The Columbia Encyclopedia, 6th ed.

Tsvangirai, Morgan

Morgan Tsvangirai (chän´gərī´), 1952–2018, Zimbabwean trade unionist and political leader. In the 1970s, while working in a nickel mine, he joined the Associated Mineworkers Union. Rising through the ranks, he was elected (1988) secretary-general of the Zimbabwe Congress of Trade Unions, and a decade later (1997–98) led a series of crippling strikes precipitated by high taxes. The strikes led the trade union congress to break with the ruling Zimbabwe African National Union–Patriotic Front (ZANU-PF). Tsvangirai resigned (1999) his union post to help found the Movement for Democratic Change (MDC), a political party opposed to President Robert Mugabe and the ZANU-PF.

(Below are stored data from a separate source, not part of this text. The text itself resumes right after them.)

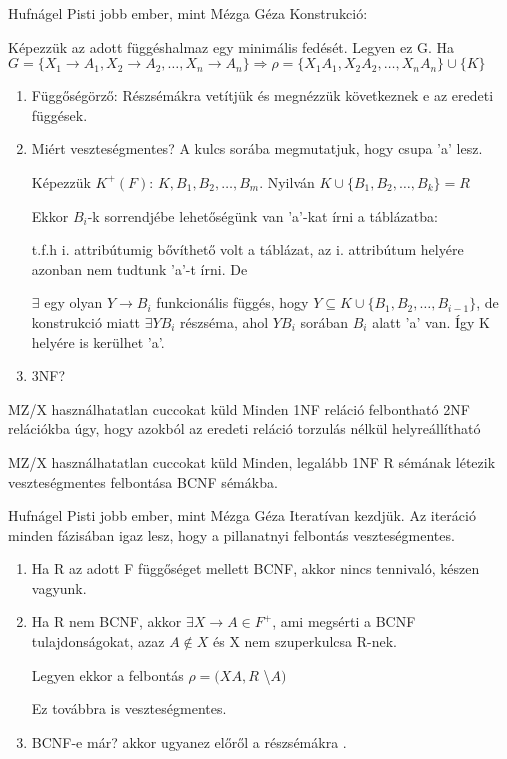   \begin{bizonyitas}{Hufnágel Pisti jobb ember, mint Mézga Géza} Konstrukció:

  Képezzük az adott függéshalmaz egy minimális fedését. Legyen ez G. Ha $G = \lbrace X_1 \rightarrow A_1, X_2 \rightarrow A_2, \ldots ,X_n \rightarrow A_n \rbrace \Longrightarrow \rho = \lbrace X_1A_1, X_2A_2, \ldots ,X_nA_n \rbrace \cup \lbrace K \rbrace$

  \begin{enumerate}
    \item Függőségörző: Részsémákra vetítjük és megnézzük következnek e az eredeti függések. \checkmark
    \item Miért veszteségmentes? A kulcs sorába megmutatjuk, hogy csupa 'a' lesz.

    Képezzük $K^+(F)$: $K,B_1,B_2,\ldots, B_m$. Nyilván $K \cup \lbrace B_1,B_2,\ldots,B_k \rbrace = R$

    Ekkor $B_i$-k sorrendjébe lehetőségünk van 'a'-kat írni a táblázatba:

    t.f.h i. attribútumig bővíthető volt a táblázat, az i. attribútum helyére azonban nem tudtunk 'a'-t írni. De

    $\exists$ egy olyan $Y \rightarrow B_i$ funkcionális függés, hogy $Y \subseteq  K \cup \lbrace B_1,B_2,\ldots,B_{i-1} \rbrace$, de konstrukció miatt $\exists YB_i$ részséma, ahol $YB_i$ sorában $B_i$ alatt 'a' van. Így K helyére is kerülhet 'a'. \checkmark

    \item 3NF? %
  \end{enumerate}
\end{bizonyitas}

\begin{tetel}{MZ/X használhatatlan cuccokat küld} Minden 1NF reláció felbontható 2NF relációkba úgy, hogy azokból az eredeti reláció torzulás nélkül helyreállítható

\end{tetel}
\begin{tetel}{MZ/X használhatatlan cuccokat küld} Minden, legalább 1NF R sémának létezik veszteségmentes felbontása BCNF sémákba.
\end{tetel}

  \begin{bizonyitas}{Hufnágel Pisti jobb ember, mint Mézga Géza} Iteratívan kezdjük. Az iteráció minden fázisában igaz lesz, hogy a pillanatnyi felbontás veszteségmentes.
  \begin{enumerate}
    \item Ha R az adott F függőséget mellett BCNF, akkor nincs tennivaló, készen vagyunk.
    \item Ha R nem BCNF, akkor $\exists X\rightarrow A \in F^+$, ami megsérti a BCNF tulajdonságokat, azaz $A \not\in X$ és X nem szuperkulcsa R-nek.

    Legyen ekkor a felbontás $\rho = (XA, R$ \textbackslash $A)$

    Ez továbbra is veszteségmentes.

    \item BCNF-e már? akkor ugyanez előről a részsémákra .
  \end{enumerate}
\end{bizonyitas}

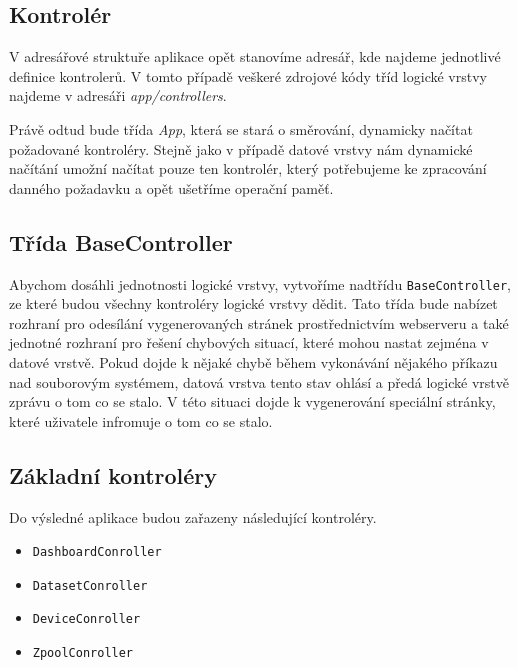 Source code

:     \subsection{Kontrolér}
    V adresářové struktuře aplikace opět stanovíme adresář, kde najdeme jednotlivé definice kontrolerů. V tomto případě veškeré zdrojové kódy tříd logické vrstvy najdeme v adresáři \emph{app/controllers}.
    \begin{figure}
      \centering
    \end{figure}


    Právě odtud bude třída \emph{App}, která se stará o směrování, dynamicky načítat požadované kontroléry. Stejně jako v případě datové vrstvy nám dynamické načítání umožní načítat pouze ten kontrolér, který potřebujeme ke zpracování danného požadavku a opět ušetříme operační paměť.

    \subsection{Třída BaseController}
    Abychom dosáhli jednotnosti logické vrstvy, vytvoříme nadtřídu \verb|BaseController|, ze které budou všechny kontroléry logické vrstvy dědit. Tato třída bude nabízet rozhraní pro odesílání vygenerovaných stránek prostřednictvím webserveru a také jednotné rozhraní pro řešení chybových situací, které mohou nastat zejména v datové vrstvě. Pokud dojde k nějaké chybě během vykonávání nějakého příkazu nad souborovým systémem, datová vrstva tento stav ohlásí a předá logické vrstvě zprávu o tom co se stalo. V této situaci dojde k vygenerování speciální stránky, které uživatele infromuje o tom co se stalo.
    \subsection{Základní kontroléry}
    Do výsledné aplikace budou zařazeny následující kontroléry.
    \begin{itemize}
      \item \verb|DashboardConroller|
      \item \verb|DatasetConroller|
      \item \verb|DeviceConroller|
      \item \verb|ZpoolConroller|
    \end{itemize}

As head of the MDC, Tsvangirai ran for president in 2002 and was defeated, many believe by fraud and intimidation. He also was charged with treason for an alleged assassination plot against Mugabe; he was acquitted, charged with treason again (2003), kept in virtual house arrest, and again acquitted (2004). The MDC split in 2005, and Tsvangirai headed its larger faction; it was reunited after the 2008 elections. In 2007 he was arrested and savagely beaten by Zimbabwean police. He again ran for president in the Mar., 2008, election. The MDC won a parliamentary plurality, and Tsvangirai won a plurality in the presidential contest, triggering a runoff. Subsequent widespread violence against his supporters and threats against himself led Tsvangirai to withdraw from the runoff. A power-sharing agreement in Sept., 2008, called for Tsvangirai to become prime minister; the installation of the government stalled over the assignment of cabinet posts, but he took office in Feb., 2009. The government (2009–13), however, suffered from tensions between ZANU-PF, which fundamentally was not committed to the coalition, and the MDC. In 2013 he again lost the presidential race, which once again was marred by irregularities.

See S. Chang, Citizen of Africa: Conversations with Morgan Tsvangirai (2005); biography by S. Hudleston (2005).